_To do_: In your copy, reproduce the entries exactly as they are, minus the images.

[Input data — start]

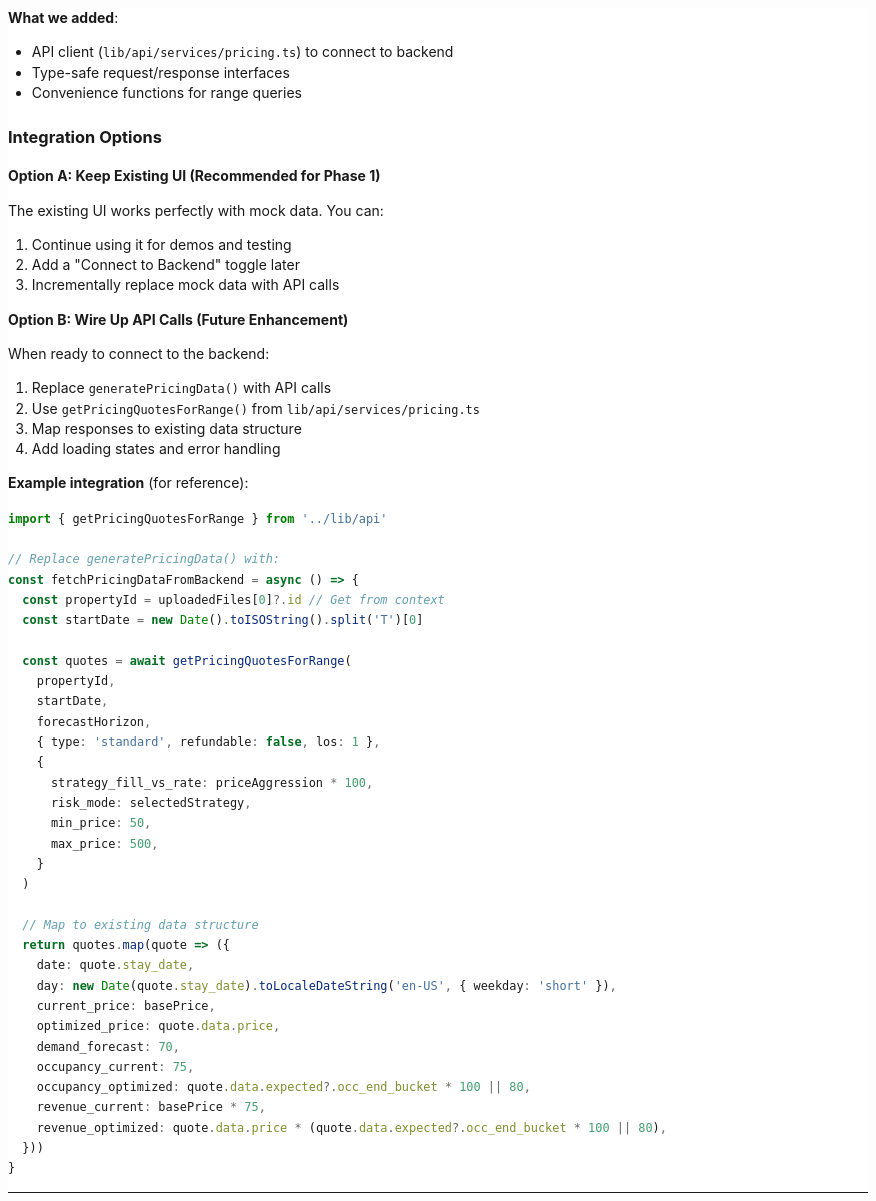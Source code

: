 **What we added**:

- API client (`lib/api/services/pricing.ts`) to connect to backend
- Type-safe request/response interfaces
- Convenience functions for range queries

### Integration Options

**Option A: Keep Existing UI (Recommended for Phase 1)**

The existing UI works perfectly with mock data. You can:

1. Continue using it for demos and testing
2. Add a "Connect to Backend" toggle later
3. Incrementally replace mock data with API calls

**Option B: Wire Up API Calls (Future Enhancement)**

When ready to connect to the backend:

1. Replace `generatePricingData()` with API calls
2. Use `getPricingQuotesForRange()` from `lib/api/services/pricing.ts`
3. Map responses to existing data structure
4. Add loading states and error handling

**Example integration** (for reference):

```typescript
import { getPricingQuotesForRange } from '../lib/api'

// Replace generatePricingData() with:
const fetchPricingDataFromBackend = async () => {
  const propertyId = uploadedFiles[0]?.id // Get from context
  const startDate = new Date().toISOString().split('T')[0]

  const quotes = await getPricingQuotesForRange(
    propertyId,
    startDate,
    forecastHorizon,
    { type: 'standard', refundable: false, los: 1 },
    {
      strategy_fill_vs_rate: priceAggression * 100,
      risk_mode: selectedStrategy,
      min_price: 50,
      max_price: 500,
    }
  )

  // Map to existing data structure
  return quotes.map(quote => ({
    date: quote.stay_date,
    day: new Date(quote.stay_date).toLocaleDateString('en-US', { weekday: 'short' }),
    current_price: basePrice,
    optimized_price: quote.data.price,
    demand_forecast: 70,
    occupancy_current: 75,
    occupancy_optimized: quote.data.expected?.occ_end_bucket * 100 || 80,
    revenue_current: basePrice * 75,
    revenue_optimized: quote.data.price * (quote.data.expected?.occ_end_bucket * 100 || 80),
  }))
}
```

---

[Input data — finish]

_Result of this exercise_:
Source code

: **What we added**:

- API client (`lib/api/services/pricing.ts`) to connect to backend
- Type-safe request/response interfaces
- Convenience functions for range queries

### Integration Options

**Option A: Keep Existing UI (Recommended for Phase 1)**

The existing UI works perfectly with mock data. You can:

1. Continue using it for demos and testing
2. Add a "Connect to Backend" toggle later
3. Incrementally replace mock data with API calls

**Option B: Wire Up API Calls (Future Enhancement)**

When ready to connect to the backend:

1. Replace `generatePricingData()` with API calls
2. Use `getPricingQuotesForRange()` from `lib/api/services/pricing.ts`
3. Map responses to existing data structure
4. Add loading states and error handling

**Example integration** (for reference):

```typescript
import { getPricingQuotesForRange } from '../lib/api'

// Replace generatePricingData() with:
const fetchPricingDataFromBackend = async () => {
  const propertyId = uploadedFiles[0]?.id // Get from context
  const startDate = new Date().toISOString().split('T')[0]

  const quotes = await getPricingQuotesForRange(
    propertyId,
    startDate,
    forecastHorizon,
    { type: 'standard', refundable: false, los: 1 },
    {
      strategy_fill_vs_rate: priceAggression * 100,
      risk_mode: selectedStrategy,
      min_price: 50,
      max_price: 500,
    }
  )

  // Map to existing data structure
  return quotes.map(quote => ({
    date: quote.stay_date,
    day: new Date(quote.stay_date).toLocaleDateString('en-US', { weekday: 'short' }),
    current_price: basePrice,
    optimized_price: quote.data.price,
    demand_forecast: 70,
    occupancy_current: 75,
    occupancy_optimized: quote.data.expected?.occ_end_bucket * 100 || 80,
    revenue_current: basePrice * 75,
    revenue_optimized: quote.data.price * (quote.data.expected?.occ_end_bucket * 100 || 80),
  }))
}
```

---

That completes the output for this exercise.